Help Us Help You – Sending an Image
Almost everyday, our designers ask our clients for their logo, or an image, and typically, we receive a .jpg image file which is often a low-resolution copy.
When we inform the client that this won’t work for insertion in a brochure and that we need an editable format, we discover that many don’t know how this works. Sometimes we get comments like “can’t you get it from my website?”, however this won’t give the best outcome. So I think it might be helpful if I explained the key issues around usage of graphical elements in marketing materials.
Layers vs. Flat
Logo and other graphics are created in software that provides the ability to layer elements on top of each other. If you want to have your graphic designer change the background colour, or remove it completely, then the file must be provided in a format that allows the original layers to be accessed.
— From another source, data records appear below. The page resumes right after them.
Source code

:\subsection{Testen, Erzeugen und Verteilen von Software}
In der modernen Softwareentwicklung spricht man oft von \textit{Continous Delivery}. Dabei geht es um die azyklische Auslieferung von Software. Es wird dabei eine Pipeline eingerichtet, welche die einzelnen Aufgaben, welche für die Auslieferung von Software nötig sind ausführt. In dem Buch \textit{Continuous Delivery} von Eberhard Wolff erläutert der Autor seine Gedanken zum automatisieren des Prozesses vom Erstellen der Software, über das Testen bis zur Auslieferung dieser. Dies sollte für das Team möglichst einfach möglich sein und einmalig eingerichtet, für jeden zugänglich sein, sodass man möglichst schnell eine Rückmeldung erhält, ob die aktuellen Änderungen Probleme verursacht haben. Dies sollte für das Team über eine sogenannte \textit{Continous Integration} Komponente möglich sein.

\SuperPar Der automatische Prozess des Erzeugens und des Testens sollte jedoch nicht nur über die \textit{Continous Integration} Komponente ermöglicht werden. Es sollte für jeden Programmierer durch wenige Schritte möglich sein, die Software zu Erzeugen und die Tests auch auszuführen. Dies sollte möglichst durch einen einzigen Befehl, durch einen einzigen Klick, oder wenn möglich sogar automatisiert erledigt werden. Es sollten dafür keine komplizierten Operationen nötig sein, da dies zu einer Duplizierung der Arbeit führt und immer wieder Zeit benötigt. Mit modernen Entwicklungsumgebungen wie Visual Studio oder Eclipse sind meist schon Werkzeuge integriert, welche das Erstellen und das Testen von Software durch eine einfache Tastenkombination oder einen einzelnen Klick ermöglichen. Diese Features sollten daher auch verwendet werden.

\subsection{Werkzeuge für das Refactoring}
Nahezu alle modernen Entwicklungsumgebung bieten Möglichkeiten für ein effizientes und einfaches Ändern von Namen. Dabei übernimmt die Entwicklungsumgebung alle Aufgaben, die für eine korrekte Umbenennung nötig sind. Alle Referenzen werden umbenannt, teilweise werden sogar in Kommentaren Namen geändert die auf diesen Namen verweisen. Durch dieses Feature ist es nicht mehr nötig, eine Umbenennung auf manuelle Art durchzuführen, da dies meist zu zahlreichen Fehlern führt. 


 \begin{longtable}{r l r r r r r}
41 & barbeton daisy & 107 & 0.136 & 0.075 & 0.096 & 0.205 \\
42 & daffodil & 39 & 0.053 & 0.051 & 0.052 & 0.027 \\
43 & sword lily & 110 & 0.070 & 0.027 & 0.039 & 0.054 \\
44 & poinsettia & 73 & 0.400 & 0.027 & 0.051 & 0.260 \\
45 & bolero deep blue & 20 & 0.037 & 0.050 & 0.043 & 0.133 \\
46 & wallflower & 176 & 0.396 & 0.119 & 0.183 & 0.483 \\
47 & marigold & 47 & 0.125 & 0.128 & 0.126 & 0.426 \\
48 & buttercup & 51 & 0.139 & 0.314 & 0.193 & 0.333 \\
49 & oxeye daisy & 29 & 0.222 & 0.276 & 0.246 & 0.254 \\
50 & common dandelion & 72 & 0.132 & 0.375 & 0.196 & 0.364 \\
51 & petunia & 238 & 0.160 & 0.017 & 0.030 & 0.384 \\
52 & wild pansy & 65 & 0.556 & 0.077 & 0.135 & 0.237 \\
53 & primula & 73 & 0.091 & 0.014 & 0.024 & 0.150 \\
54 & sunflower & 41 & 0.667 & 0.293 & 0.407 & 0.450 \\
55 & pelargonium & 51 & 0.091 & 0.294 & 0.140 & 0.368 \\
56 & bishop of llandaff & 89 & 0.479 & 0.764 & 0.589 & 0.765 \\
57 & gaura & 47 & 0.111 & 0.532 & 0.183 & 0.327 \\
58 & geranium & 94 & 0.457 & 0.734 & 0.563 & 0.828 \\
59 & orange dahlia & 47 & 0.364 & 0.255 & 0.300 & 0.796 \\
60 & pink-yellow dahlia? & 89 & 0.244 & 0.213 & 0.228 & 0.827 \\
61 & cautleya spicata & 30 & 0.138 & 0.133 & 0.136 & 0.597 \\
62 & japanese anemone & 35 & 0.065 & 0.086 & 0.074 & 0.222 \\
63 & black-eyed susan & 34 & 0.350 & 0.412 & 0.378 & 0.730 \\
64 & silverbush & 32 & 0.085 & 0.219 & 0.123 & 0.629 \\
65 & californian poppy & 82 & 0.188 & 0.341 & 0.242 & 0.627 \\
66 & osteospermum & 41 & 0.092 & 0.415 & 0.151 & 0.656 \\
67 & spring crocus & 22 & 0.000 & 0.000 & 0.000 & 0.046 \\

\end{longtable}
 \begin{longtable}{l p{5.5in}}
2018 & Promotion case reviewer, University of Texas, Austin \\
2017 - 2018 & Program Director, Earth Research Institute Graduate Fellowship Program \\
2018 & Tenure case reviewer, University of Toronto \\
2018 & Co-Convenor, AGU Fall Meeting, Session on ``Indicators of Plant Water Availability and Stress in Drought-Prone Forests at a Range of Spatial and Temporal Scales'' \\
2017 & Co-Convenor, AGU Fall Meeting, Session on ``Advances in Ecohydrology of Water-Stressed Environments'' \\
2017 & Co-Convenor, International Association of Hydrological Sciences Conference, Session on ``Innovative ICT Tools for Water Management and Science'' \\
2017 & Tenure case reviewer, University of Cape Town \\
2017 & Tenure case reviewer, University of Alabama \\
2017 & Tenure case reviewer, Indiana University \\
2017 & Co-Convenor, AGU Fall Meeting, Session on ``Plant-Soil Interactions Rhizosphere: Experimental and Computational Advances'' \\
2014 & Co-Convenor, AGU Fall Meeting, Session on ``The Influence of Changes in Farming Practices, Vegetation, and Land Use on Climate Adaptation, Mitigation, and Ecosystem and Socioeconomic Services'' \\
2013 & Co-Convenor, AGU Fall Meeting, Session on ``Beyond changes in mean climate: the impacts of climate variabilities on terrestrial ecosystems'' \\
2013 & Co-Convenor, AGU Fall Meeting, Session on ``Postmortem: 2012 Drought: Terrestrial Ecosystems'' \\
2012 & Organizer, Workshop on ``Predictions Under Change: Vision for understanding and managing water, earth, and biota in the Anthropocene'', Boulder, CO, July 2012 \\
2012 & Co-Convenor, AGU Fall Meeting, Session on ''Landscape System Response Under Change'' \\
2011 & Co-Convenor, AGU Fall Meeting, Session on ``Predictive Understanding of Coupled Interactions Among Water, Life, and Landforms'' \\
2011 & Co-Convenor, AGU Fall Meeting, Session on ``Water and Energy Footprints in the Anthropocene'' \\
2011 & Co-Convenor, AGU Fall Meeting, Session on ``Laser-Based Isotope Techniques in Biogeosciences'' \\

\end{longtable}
For example, your logo is shown on a white background, but you want to put it on a page with a blue background. If sent as a flat jpg file, the white background cannot be extracted from the logo image and so would have to be placed on the blue as-is. This would not look great because it would be a white box with your logo on it placed onto the blue background – and that isn’t what you want.
In order to allow the required editing you need to provide your designer with a .eps, .psd or .ai format file. There are other formats, but these are the most common for layered files.
Vector vs. Bitmap
This is a much bigger problem when trying to implement logos on large banners etc. A .jpg file uses a “bitmap” format. This means that the required number of pixels have been stored in a specific position and size relative to the size of the logo. If you try to make the logo bigger the image simply becomes “mushy”.
This is because you are increasing the size of each pixel that is in the original image.
A “Vector” file is a format that redraws the logo/image every time it is increased/reduced in size. This means that if you increase the size of the logo to the height of your building, the software will insert millions of additional pixels in order to maintain the sharpness of all elements. However, this only applies to designed elements like logos and illustrations.
Photography is always in bitmap format, which means that you are restricted as to how much you can increase the size of the image. But that leads me onto the next subject.
DPI (Dots Per Inch)
As its name implies, DPI literally means how many pixels there are in every square inch. The more pixels there are to represent what you see in that square inch of image, the better the resolution and quality of the image. It also means that higher DPI values provide more scope for image enlargement in a bitmap file because the pixels start off smaller and so each one is enlarged proportionally less.
So, let’s say that you send your designer a .jpg version of your logo for use on a large banner and we don’t need to change the background colours. If the DPI of the logo is 300, we might even get away with using the .jpg file.
However, the higher the DPI value, the bigger the file and so for web use the DPI values are normally reduced to as low as possible in order to optimise the file size of the image. This means that typically you will see values as low as 72DPI on a web version of a logo. Utterly useless for print, where we would require DPI values of 300 or more. This is why you can’t ask your designer to “get my logo from my website”. This also means that photographs on your website cannot be used in your brochure. The quality of the images are simply too low and would end up looking like the logo examples.
RGB vs. CMYK
Monitors use 3 colours (Red, Green and Blue), mixed in different proportions to represent a broad spectrum of colours. Printers on the other hand use 4 colours (Cyan, Magenta, Yellow & Black) to achieve the same thing.
If you send your designer a .jpg file that has been saved for use on screens and is therefore in RGB format, they should call you and tell you that they can’t use it (some print companies will not accept RGB files in their printers), or at the very least that your colours will not be accurate.
You see the printer will basically transpose the RGB values to the nearest equivalent CMYK values and in some cases this can cause quite visible variations in colour reproduction.
So now you know, dealing with logos and imagery, especially in print, is much more complex than simply grabbing images off a website.